You are viewing a plain text version of this content. The canonical link for it is here.

Posted to user@phoenix.apache.org by you Zhuang <zh...@gmail.com> on 2019/08/29 08:11:32 UTC

Is there a way to specify split num or reducer num when creating phoenix table ?

I have a chronological series of data. Data row like dt, r1 ,r2 ,r3 ,r4 ,r5 ,r6 ,d1 ,d2 ,d3 ,d4 , d5 …

And dt is format  as  20190829 , increasing monotonically, such as 20190830,20190831...

The query pattern is some like select * from table where dt between 20180620 and  20190829 and r3 = ? And r6 = ?;

Dt is mandatory, remain filter is some random combination of r1 to r6, selected columns are always  all columns *.


I have made dt,r1,r2,… r6 to be compound primary key. The create table clause is below:

CREATE TABLE app.table(
 Dt integer not null ,
 R1 integer not null,
 R2 integer not null,
 R3 integer not null,
 R4 integer not null,
 R5 integer not null,
 R6 integer not null,

 D1 decimal(30,6),
 D2 decimal(30,6),
 D3 decimal(30,6),
 D4 decimal(30,6),
 D5 decimal(30,6),
 D6 decimal(30,6)


 CONSTRAINT pk PRIMARY KEY (dt,r1,r2,r3,r4,r5,r6)
) SALT_BUCKETS = 3,UPDATE_CACHE_FREQUENCY = 300000,COMPRESSION = 'SNAPPY',  SPLIT_POLICY = 'org.apache.hadoop.hbase.regionserver.ConstantSizeRegionSplitPolicy', MAX_FILESIZE = '5000000000’;

I have 3 region server so I determine SALT_BUCKETS = 3.

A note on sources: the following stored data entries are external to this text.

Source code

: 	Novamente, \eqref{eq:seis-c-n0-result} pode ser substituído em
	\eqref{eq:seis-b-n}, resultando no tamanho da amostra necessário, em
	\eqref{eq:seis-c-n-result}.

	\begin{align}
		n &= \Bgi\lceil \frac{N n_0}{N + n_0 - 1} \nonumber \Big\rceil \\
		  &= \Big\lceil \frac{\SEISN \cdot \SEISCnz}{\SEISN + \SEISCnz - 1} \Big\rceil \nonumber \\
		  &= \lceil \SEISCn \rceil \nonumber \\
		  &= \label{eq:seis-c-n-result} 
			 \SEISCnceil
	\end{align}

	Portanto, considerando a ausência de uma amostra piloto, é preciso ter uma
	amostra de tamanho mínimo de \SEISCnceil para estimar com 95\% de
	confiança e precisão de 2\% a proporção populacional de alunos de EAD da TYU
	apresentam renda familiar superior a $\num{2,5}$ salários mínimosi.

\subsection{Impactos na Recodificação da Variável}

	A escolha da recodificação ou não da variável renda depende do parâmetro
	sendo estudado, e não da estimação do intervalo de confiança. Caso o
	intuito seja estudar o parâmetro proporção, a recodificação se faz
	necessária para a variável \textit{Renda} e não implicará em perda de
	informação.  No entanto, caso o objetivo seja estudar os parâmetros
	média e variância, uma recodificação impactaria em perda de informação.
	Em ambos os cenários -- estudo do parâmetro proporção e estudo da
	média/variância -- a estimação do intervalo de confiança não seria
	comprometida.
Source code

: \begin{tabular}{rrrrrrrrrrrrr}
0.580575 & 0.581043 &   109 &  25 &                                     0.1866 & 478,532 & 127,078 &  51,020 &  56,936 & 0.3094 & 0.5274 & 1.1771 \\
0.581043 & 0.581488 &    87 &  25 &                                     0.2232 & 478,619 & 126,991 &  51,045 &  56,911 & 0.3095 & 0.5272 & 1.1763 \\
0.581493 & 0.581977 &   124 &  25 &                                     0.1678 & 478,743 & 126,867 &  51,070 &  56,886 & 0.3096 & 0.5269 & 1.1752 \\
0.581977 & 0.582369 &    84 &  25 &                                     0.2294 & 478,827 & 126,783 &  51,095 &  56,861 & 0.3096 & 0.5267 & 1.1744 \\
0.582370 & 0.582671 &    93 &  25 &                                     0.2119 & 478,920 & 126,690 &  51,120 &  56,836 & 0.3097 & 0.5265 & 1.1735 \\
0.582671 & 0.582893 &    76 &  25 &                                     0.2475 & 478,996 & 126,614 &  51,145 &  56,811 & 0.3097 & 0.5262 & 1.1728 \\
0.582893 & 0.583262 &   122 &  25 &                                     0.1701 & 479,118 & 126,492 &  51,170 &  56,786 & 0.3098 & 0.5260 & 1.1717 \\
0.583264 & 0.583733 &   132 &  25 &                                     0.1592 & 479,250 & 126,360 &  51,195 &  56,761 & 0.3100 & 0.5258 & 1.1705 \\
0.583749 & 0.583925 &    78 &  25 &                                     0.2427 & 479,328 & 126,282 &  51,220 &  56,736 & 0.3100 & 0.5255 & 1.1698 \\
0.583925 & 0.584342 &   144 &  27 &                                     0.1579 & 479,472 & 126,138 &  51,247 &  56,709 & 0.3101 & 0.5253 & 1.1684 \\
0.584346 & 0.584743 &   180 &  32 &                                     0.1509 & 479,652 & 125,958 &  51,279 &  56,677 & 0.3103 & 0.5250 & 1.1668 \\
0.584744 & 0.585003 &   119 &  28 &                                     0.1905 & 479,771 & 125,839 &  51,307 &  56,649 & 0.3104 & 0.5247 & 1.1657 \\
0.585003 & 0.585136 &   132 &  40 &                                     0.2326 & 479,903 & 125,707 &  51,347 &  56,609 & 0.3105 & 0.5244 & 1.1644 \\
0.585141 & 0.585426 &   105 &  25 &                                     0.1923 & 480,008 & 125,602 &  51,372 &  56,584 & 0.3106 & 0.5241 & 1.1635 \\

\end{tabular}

But when I initially load table data with csvbulkload tool , the  dt ranges from  20180620 to 20190829, data size is about 1T,

Csvbulkload map reduce shows 3 partitions for reducer, It  always failed due to so small partitions.

I increase SALT_BUCKETS = 512, but max SALT_BUCKETS = 256, I set it to 256 but not works.



I know I can split on (…)  when creating table, but I don’t know how to determine the point , and hundreds of points is scaring.


So Is there a way to specify split num or reducer num when creating phoenix table ? 

I will be expecting any advice for tuning this scenario.

Re: Is there a way to specify split num or reducer num when creating phoenix table ?

Posted by you Zhuang <zh...@gmail.com>.

Sorry,i can’t get your words.  when I set SALT_BUCKETS = 256, the region num is actually 256. 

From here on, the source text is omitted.